Dungeon Souls by Lamina Studios has been on the minds of most indie gamers (especially the Roguelike variety) for a while now, ever since it entered Early Access some months ago. The game finally made the jump from Early Access to Full Release and Hyper Light Up got the chance to review the game’s completed version.
Dungeon Souls is a roguelike indie game that takes inspiration from games such as Nuclear Throne and Risk of Rain. Using one of ten different characters, we have to navigate through the game’s levels and face the enemies inside in order to reach the end. To do that, we need swift reflexes and quick thinking, since Dungeon Souls always has things happening on the screen. This is because, unlike other Roguelikes, the whole level is linked together and not separated into rooms. This means that we always have a few enemies coming our way.
Clearing a level in Dungeon Souls is a tough bussiness. When we enter one, we see on the bottom of our screen that we have to activate a set number of portals. Activating one of them causes enemies to appear around it, which we have to face. Once all the portals are activated, we have a few seconds to leave the level through a portal. If we don’t leave, a monster known as the Redeemer appears in the level and starts to hunt us down. This means that we need to be methodical when clearing a level and plot an advantageous course through it. The more prepared we are before we start activating portals, the more things we can get in the level. For example, every level contains a shop where we can buy one of three items. Moreover, there are chests of varying rarities that can give us items as well.
Items are a big factor in how well a run can go in Dungeon Souls. Although our character can level up during the run, giving us a chance to improve one of his skills each time (such as attack, movement, accuracy and defense), these upgrades improve our skills by one point. Items, on the other hand, can improve a skill by five points or more. Moreover, apart from items that improve our stats, there are also items that can affect the enemies. For example, there is one item that causes explosions when it hits an enemy and another that slows him down. There are also some more miscellaneous items, such as those who increase our parry or critical chance, active items, which can be used as weapons, and many more.
While I had played Dungeon Souls before, when it was still in beta, I hadn’t opened up the game for a few months. When I started it up for the purposes of this review, I was pleasantly surpised. Dungeon Souls always had the core of the gameplay down, and was a fun game from the beggining. Having that in mind, it is obvious that the developers also used the game’s time in Early Access in order to make it prettier. There are new annotations, new sounds and more fluid animations. Generally, the game seems to have had many quality of life improvements, which certainly will affect its longevity.

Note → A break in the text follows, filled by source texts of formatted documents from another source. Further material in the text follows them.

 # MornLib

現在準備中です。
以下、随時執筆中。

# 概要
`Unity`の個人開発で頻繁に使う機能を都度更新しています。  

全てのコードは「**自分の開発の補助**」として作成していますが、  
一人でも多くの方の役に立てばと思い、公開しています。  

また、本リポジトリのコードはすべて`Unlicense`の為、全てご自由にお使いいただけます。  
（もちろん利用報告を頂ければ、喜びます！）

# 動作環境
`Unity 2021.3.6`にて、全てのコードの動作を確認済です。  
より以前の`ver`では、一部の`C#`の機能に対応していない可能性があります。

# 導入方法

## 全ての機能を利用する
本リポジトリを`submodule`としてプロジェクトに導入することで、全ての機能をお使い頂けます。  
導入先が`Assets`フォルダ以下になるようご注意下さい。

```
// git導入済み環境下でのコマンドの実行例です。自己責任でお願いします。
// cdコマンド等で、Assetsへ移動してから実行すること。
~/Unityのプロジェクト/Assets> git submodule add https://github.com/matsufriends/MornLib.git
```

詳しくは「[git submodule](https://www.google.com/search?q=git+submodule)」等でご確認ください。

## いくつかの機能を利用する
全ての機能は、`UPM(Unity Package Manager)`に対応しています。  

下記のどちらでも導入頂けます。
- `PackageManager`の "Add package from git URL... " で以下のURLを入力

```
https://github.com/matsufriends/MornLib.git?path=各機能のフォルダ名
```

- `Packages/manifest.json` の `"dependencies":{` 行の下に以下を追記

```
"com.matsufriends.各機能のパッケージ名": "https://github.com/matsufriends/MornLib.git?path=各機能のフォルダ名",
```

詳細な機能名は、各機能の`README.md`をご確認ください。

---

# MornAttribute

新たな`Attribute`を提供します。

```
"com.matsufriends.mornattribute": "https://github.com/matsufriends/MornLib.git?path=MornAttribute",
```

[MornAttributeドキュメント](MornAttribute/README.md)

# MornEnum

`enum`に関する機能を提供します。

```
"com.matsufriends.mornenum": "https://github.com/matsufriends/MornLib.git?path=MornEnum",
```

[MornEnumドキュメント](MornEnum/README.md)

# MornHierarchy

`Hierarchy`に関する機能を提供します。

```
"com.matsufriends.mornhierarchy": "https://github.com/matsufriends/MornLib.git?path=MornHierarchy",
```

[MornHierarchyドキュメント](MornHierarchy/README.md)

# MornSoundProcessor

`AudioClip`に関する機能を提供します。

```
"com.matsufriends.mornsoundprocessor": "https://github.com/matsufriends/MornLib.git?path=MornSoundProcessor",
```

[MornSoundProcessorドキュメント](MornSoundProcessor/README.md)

One thing that Dungeon Souls has that is different than most games of the genre is its progression. While in other games, like the Binding of Isaac, the focus is on getting more items as you proceed, in Dungeon Souls the focus is on characters. Seven out of the ten characters are initially locked. In order to unlock them, we need to complete some objectives, one for each character. Apart from that, the game also rewards you for playing a lot with one character. The experience our character gains during a run is stored and once we reach a set amount of net experience with him across all runs, he advances in rank. When he does that, his stats improve. In other words, the more we play with a character, the stronger he gets (the characters who level up also get a fly-like thing that follows them, which is kinda cute). Finally, we have the passives. Once we die in a run, the money we had on us up to that point is saved. As we acquire money, we can use it to buy some passives. Passives increase our attack, defense, regeneration and more, across all characters. Essentially, the more we play, the better for every character, even the ones we have not unlocked yet.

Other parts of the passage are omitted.